## AVAILABLE DATA:
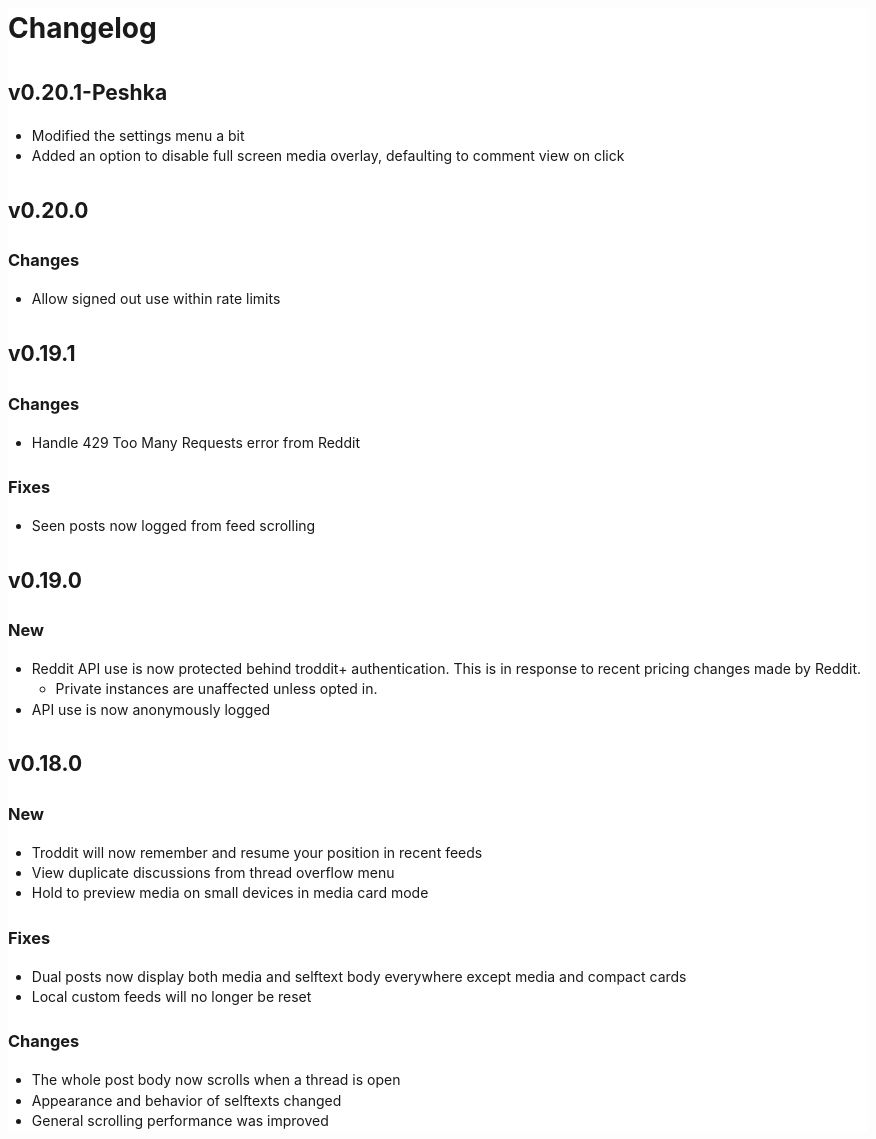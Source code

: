 # Changelog

## v0.20.1-Peshka

- Modified the settings menu a bit
- Added an option to disable full screen media overlay, defaulting to comment view on click

## v0.20.0

### Changes

- Allow signed out use within rate limits

## v0.19.1

### Changes

- Handle 429 Too Many Requests error from Reddit

### Fixes

- Seen posts now logged from feed scrolling

## v0.19.0

### New

- Reddit API use is now protected behind troddit+ authentication. This is in response to recent pricing changes made by Reddit.
  - Private instances are unaffected unless opted in.
- API use is now anonymously logged

## v0.18.0

### New

- Troddit will now remember and resume your position in recent feeds
- View duplicate discussions from thread overflow menu
- Hold to preview media on small devices in media card mode

### Fixes

- Dual posts now display both media and selftext body everywhere except media and compact cards
- Local custom feeds will no longer be reset

### Changes

- The whole post body now scrolls when a thread is open
- Appearance and behavior of selftexts changed
- General scrolling performance was improved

## WORK INSTRUCTIONS:
Without the pictures, copy out each entry exactly as it stands.

## RESPONSE AREA:
Source code

: # Changelog

## v0.20.1-Peshka

- Modified the settings menu a bit
- Added an option to disable full screen media overlay, defaulting to comment view on click

## v0.20.0

### Changes

- Allow signed out use within rate limits

## v0.19.1

### Changes

- Handle 429 Too Many Requests error from Reddit

### Fixes

- Seen posts now logged from feed scrolling

## v0.19.0

### New

- Reddit API use is now protected behind troddit+ authentication. This is in response to recent pricing changes made by Reddit.
  - Private instances are unaffected unless opted in.
- API use is now anonymously logged

## v0.18.0

### New

- Troddit will now remember and resume your position in recent feeds
- View duplicate discussions from thread overflow menu
- Hold to preview media on small devices in media card mode

### Fixes

- Dual posts now display both media and selftext body everywhere except media and compact cards
- Local custom feeds will no longer be reset

### Changes

- The whole post body now scrolls when a thread is open
- Appearance and behavior of selftexts changed
- General scrolling performance was improved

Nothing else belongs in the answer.